Afterword: Ah, nostalgia. That’s Entertainment! opens with the words “Beginning our next 50 years” on the screen. In fact, it was celebrating a glory that would never return for the financially-troubled studio. Metro-Goldwyn-Mayer’s motto, Ars Gratia Artis (Art for Art’s Sake), displayed on its corporate logo, became a hollow joke as ownerships changed and priorities shifted away from the production of motion pictures. When it filed for bankruptcy in 2010, it was a subsidiary of a Delaware-based holding company. A documentary focused on those “next 50 years" would be a chronicle, not of memorable movie moments, but of complex business manoeuvres, real-estate speculation and asset sales.

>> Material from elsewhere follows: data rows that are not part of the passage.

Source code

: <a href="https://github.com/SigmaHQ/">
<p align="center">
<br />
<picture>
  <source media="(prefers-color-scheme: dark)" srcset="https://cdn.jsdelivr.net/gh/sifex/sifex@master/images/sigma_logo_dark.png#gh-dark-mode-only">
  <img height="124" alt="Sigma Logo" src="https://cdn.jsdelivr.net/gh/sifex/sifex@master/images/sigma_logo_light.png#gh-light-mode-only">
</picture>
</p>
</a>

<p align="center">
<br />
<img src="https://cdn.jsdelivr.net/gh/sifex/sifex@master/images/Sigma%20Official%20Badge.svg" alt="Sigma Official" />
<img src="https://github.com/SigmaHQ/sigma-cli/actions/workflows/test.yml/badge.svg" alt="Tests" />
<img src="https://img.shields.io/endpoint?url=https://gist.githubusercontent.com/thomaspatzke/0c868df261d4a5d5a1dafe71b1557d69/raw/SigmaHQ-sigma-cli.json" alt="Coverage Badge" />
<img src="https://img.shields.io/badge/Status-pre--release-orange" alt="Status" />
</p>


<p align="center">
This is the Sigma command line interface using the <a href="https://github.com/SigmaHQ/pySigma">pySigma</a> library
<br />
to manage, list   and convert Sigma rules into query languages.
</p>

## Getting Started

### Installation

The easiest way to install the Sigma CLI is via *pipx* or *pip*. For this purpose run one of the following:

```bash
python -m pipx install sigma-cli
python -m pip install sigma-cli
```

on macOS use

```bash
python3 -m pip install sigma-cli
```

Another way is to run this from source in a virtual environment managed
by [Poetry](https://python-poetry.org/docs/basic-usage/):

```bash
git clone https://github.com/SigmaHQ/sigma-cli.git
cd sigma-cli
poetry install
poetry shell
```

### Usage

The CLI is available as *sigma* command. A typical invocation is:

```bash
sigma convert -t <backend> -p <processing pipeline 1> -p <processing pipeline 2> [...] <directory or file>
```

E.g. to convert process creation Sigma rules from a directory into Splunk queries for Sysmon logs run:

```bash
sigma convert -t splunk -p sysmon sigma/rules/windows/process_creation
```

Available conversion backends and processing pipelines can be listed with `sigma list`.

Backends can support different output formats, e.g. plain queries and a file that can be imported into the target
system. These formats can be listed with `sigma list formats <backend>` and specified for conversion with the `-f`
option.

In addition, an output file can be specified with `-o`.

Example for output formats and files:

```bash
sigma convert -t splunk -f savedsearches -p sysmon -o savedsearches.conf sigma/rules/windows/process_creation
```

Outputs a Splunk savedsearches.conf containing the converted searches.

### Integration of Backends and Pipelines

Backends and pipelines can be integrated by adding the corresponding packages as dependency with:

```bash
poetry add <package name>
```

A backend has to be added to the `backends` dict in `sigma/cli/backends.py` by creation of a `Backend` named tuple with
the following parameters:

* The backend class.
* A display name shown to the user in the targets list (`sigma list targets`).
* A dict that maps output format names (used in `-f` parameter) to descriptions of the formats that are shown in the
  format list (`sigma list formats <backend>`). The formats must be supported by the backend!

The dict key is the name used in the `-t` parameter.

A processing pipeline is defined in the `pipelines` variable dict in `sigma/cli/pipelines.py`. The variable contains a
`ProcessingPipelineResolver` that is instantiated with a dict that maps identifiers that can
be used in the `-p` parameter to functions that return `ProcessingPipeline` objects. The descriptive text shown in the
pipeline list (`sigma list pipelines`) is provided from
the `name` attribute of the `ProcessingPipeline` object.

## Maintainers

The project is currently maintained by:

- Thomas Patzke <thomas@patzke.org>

    In keeping with my preference for movies with happy endings, let me note that on September 15, 1974, three months  after the national release of That’s Entertainment!, the Tin Man’s son married Dorothy’s daughter. A Hollywood marriage, the union of Jack Haley, Jr. and Liza Minnelli was brief, and the couple divorced in 1979, the year that director Gene Kelly released his take on the M-G-M musical moment, That’s Entertainment, Part II. Haley returned to the well again in 1985, writing and directing That’s Dancing!, focused on the art of the dance in movies. That’s Entertainment! III (1994) arrived on the 20th anniversary of Haley’s original feature. Team written and directed by Bud Friedgen and Michael Sheridan, it offers a “hidden history” of M-G-M by building its story on outtakes and scenes that didn’t make it into the final films.